AGM領域，胎仔肝におけるヒアルロン酸の局在

CD44は細胞外マトリックスの構成因子ヒアルロン酸と結合して細胞移動に関与することから、これらの共染色を行った。E11.5のAGM領域においては、血管内皮細胞および血球様細胞での共局在は認められなかった。しかしながら、E11.5肝においては、CD44とヒアルロン酸の局在が良く一致した。これらの結果から、CD44が造血幹細胞の造血の場への接着に関与することが示された。

新規CD44結合因子の同定

抗原精製過程においてクロマトグラフ上CD44と挙動を一致させる因子を解析し、膜貫通型ペプチド分解酵素ファミリーに属するカルボキシペプチダーゼD（CPD）を同定した。共沈降実験によって、CPDがCD44と結合することを確認した。さらに、胎仔肝におけるCPDの発現を検討したところ、CD44と一致した増減が観察され、胎仔肝においてこれらが実際に結合して機能することが示された。さらに、CPDとの共発現によって、CD44が培養上清中に放出されることを見出した。これらの結果から、CPDが細胞表層からのCD44の切断に関与する可能性が示された。

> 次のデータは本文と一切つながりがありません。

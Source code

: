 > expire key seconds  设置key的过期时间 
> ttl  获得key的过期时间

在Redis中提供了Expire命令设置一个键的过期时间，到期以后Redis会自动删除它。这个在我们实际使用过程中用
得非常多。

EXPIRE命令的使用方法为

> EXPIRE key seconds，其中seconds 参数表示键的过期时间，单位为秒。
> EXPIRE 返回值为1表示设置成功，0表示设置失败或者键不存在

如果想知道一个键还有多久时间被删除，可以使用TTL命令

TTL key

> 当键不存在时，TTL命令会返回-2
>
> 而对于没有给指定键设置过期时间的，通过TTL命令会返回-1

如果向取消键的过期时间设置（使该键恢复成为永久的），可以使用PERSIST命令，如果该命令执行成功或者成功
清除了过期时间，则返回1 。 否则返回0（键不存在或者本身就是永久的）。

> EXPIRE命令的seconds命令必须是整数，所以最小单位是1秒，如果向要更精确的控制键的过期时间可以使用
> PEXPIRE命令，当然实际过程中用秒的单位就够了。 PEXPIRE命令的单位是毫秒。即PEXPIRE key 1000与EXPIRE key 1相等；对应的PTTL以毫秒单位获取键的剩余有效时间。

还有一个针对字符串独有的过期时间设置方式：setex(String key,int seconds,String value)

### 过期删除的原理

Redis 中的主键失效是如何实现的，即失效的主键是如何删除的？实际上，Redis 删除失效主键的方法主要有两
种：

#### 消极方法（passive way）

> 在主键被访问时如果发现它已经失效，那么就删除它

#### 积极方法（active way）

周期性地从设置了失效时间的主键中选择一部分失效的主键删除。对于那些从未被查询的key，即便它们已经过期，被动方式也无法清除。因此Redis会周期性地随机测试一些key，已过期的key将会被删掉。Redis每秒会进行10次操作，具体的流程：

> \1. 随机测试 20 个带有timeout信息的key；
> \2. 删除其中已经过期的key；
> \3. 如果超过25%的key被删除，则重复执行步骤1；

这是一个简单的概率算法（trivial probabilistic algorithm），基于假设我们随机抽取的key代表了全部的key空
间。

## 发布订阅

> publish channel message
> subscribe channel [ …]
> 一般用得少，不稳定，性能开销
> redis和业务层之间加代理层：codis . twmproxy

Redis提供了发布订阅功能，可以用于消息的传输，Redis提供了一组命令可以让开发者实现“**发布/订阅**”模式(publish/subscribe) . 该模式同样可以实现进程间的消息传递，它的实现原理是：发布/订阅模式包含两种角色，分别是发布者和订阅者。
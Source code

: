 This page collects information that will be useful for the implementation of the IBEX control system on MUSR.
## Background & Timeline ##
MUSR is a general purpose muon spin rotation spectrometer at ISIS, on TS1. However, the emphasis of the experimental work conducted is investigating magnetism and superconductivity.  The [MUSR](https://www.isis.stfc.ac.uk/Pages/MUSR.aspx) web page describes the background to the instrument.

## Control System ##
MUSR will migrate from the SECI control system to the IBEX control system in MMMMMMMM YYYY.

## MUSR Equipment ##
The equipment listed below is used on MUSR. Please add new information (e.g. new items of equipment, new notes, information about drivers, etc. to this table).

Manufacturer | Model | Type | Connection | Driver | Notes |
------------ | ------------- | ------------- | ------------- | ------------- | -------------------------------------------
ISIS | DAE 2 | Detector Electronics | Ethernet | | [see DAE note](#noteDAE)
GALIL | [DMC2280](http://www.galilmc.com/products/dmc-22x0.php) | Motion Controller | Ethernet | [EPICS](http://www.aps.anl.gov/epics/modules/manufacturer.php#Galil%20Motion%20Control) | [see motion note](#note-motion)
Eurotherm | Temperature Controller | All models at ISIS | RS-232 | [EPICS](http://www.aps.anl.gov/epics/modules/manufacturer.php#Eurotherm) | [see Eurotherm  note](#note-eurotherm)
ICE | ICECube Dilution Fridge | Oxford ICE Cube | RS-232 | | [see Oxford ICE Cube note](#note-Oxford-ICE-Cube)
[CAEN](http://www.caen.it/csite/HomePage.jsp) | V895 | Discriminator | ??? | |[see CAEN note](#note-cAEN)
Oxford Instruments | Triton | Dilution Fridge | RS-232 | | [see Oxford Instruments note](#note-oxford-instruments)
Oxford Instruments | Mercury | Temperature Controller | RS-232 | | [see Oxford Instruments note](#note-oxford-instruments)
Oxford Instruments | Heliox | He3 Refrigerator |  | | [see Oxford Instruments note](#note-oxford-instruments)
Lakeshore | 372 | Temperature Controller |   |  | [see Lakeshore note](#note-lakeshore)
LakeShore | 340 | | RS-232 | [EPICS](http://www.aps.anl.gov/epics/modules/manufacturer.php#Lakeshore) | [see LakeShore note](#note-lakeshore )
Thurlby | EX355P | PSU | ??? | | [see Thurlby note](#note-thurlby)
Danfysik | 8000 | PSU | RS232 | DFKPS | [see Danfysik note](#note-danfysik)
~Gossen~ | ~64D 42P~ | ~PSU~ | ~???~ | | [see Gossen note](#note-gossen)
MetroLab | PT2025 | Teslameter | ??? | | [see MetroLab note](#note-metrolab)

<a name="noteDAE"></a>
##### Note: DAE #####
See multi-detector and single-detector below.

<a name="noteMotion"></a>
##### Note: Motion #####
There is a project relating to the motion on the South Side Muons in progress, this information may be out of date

本論文から、マウス胎仔肝形成・造血において以下のようなモデルが提示される。1）AGM領域で発生したCD44陽性な造血幹細胞が肝に流入する、2）造血幹細胞はCD44を介してヒアルロン酸に接着し、肝に留まる、3）造血幹細胞が肝芽細胞に対してCD44の発現を誘導し、肝芽細胞がCD44を発現する、4）造血幹細胞が赤血球などに分化すると、CPDがCD44を切断してCD44の発現を消失させる。これらの知見は胎仔肝形成・造血機構の理解に有用な情報を提供しており、博士（薬学）の学位として十分な価値があるものと認められる。